== GOAL OF THE EXERCISE ==
From the line with "#### 4. **OneCall API**" to the line with "### Коди погоди", retype every line exactly, including those two, and leave out the rest of the data below.

== RECORD SET ==
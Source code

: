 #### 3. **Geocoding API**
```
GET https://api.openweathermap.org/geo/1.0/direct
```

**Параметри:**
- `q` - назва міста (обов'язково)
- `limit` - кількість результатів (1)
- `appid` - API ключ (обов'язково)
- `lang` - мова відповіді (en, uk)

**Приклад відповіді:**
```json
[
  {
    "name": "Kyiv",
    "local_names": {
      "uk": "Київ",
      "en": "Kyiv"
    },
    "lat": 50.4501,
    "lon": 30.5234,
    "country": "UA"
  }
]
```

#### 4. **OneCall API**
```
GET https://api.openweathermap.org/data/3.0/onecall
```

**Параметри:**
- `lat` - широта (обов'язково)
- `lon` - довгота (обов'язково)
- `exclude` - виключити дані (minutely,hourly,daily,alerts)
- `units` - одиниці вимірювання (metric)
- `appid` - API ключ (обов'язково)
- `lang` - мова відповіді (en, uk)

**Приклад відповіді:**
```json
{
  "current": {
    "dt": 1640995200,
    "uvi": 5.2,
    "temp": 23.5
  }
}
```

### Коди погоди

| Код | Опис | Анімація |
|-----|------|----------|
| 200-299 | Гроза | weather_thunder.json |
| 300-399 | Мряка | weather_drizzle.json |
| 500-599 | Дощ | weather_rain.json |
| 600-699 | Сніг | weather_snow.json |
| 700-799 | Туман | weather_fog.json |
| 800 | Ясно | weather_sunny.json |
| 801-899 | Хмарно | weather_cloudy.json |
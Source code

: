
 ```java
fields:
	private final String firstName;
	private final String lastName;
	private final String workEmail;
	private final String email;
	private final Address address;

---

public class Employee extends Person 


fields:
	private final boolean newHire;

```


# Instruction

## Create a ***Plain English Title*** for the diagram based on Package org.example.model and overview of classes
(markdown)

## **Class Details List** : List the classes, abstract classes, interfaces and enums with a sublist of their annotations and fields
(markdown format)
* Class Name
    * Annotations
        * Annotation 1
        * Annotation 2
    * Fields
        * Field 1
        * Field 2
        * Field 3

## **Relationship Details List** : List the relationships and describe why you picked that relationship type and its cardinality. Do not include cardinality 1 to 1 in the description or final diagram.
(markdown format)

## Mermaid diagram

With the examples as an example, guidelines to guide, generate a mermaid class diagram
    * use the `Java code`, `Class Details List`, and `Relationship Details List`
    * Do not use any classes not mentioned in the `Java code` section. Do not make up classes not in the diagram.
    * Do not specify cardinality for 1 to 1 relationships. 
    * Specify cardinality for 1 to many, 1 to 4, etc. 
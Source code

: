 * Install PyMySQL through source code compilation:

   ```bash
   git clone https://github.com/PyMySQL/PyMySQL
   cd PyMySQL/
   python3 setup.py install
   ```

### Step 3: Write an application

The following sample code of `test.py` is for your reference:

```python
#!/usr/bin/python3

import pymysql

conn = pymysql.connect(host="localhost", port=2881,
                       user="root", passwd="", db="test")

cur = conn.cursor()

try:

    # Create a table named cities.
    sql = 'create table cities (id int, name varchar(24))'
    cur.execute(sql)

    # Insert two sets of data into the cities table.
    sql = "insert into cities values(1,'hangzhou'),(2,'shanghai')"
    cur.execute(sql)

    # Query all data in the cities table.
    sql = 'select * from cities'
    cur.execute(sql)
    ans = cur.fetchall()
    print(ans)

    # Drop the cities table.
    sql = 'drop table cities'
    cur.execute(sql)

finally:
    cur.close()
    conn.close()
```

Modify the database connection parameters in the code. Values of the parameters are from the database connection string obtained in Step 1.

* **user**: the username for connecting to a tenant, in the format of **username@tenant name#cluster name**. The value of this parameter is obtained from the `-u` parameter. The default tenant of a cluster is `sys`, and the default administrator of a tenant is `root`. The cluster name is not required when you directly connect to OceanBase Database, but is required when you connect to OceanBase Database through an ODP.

== RESULT OF THE EXERCISE ==
#### 4. **OneCall API**
```
GET https://api.openweathermap.org/data/3.0/onecall
```

**Параметри:**
- `lat` - широта (обов'язково)
- `lon` - довгота (обов'язково)
- `exclude` - виключити дані (minutely,hourly,daily,alerts)
- `units` - одиниці вимірювання (metric)
- `appid` - API ключ (обов'язково)
- `lang` - мова відповіді (en, uk)

**Приклад відповіді:**
```json
{
  "current": {
    "dt": 1640995200,
    "uvi": 5.2,
    "temp": 23.5
  }
}
```

### Коди погоди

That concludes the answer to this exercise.